» GOAL OF THE EXERCISE
Of the entries below, restate word for word only the section that runs from the line with "naming and favorites" to the line with "Files\Autodesk\3ds Max **VERSION**\Plugins*", counting both ends.
[DATA — start]
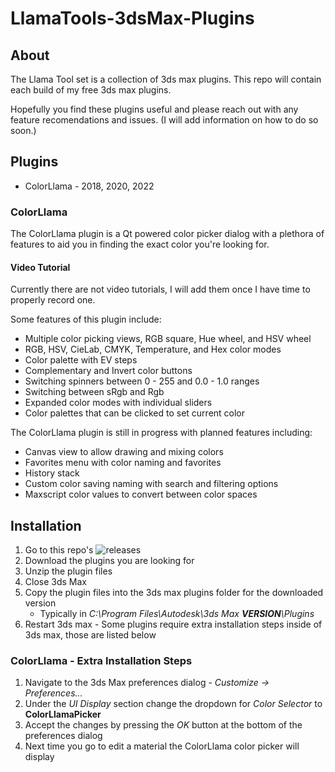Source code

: # LlamaTools-3dsMax-Plugins
## About
The Llama Tool set is a collection of 3ds max plugins.
This repo will contain each build of my free 3ds max plugins.

Hopefully you find these plugins useful and please reach out with any feature recomendations and issues.
(I will add information on how to do so soon.)

## Plugins
* ColorLlama - 2018, 2020, 2022

### ColorLlama
The ColorLlama plugin is a Qt powered color picker dialog with a plethora of features to aid you in finding the exact color you're looking for.

#### Video Tutorial
Currently there are not video tutorials, I will add them once I have time to properly record one.

Some features of this plugin include:
* Multiple color picking views, RGB square, Hue wheel, and HSV wheel
* RGB, HSV, CieLab, CMYK, Temperature, and Hex color modes
* Color palette with EV steps
* Complementary and Invert color buttons
* Switching spinners between 0 - 255 and 0.0 - 1.0 ranges
* Switching between sRgb and Rgb
* Expanded color modes with individual sliders
* Color palettes that can be clicked to set current color

The ColorLlama plugin is still in progress with planned features including:
* Canvas view to allow drawing and mixing colors
* Favorites menu with color naming and favorites
* History stack
* Custom color saving naming with search and filtering options
* Maxscript color values to convert between color spaces

## Installation
1. Go to this repo's ![releases](../../releases/latest)
2. Download the plugins you are looking for
3. Unzip the plugin files
4. Close 3ds Max
5. Copy the plugin files into the 3ds max plugins folder for the downloaded version
    * Typically in *C:\Program Files\Autodesk\3ds Max **VERSION**\Plugins*
6. Restart 3ds max - Some plugins require extra installation steps inside of 3ds max, those are listed below

### ColorLlama - Extra Installation Steps
1. Navigate to the 3ds Max preferences dialog - *Customize -> Preferences...*
2. Under the *UI Display* section change the dropdown for *Color Selector* to **ColorLlamaPicker**
3. Accept the changes by pressing the *OK* button at the bottom of the preferences dialog
4. Next time you go to edit a material the ColorLlama color picker will display 
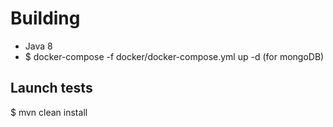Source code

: 

# Building
- Java 8
- $ docker-compose -f docker/docker-compose.yml up -d  (for mongoDB)

## Launch tests

$ mvn clean install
[DATA — finish]
» RESULT OF THIS TASK
* Favorites menu with color naming and favorites
* History stack
* Custom color saving naming with search and filtering options
* Maxscript color values to convert between color spaces

## Installation
1. Go to this repo's ![releases](../../releases/latest)
2. Download the plugins you are looking for
3. Unzip the plugin files
4. Close 3ds Max
5. Copy the plugin files into the 3ds max plugins folder for the downloaded version
    * Typically in *C:\Program Files\Autodesk\3ds Max **VERSION**\Plugins*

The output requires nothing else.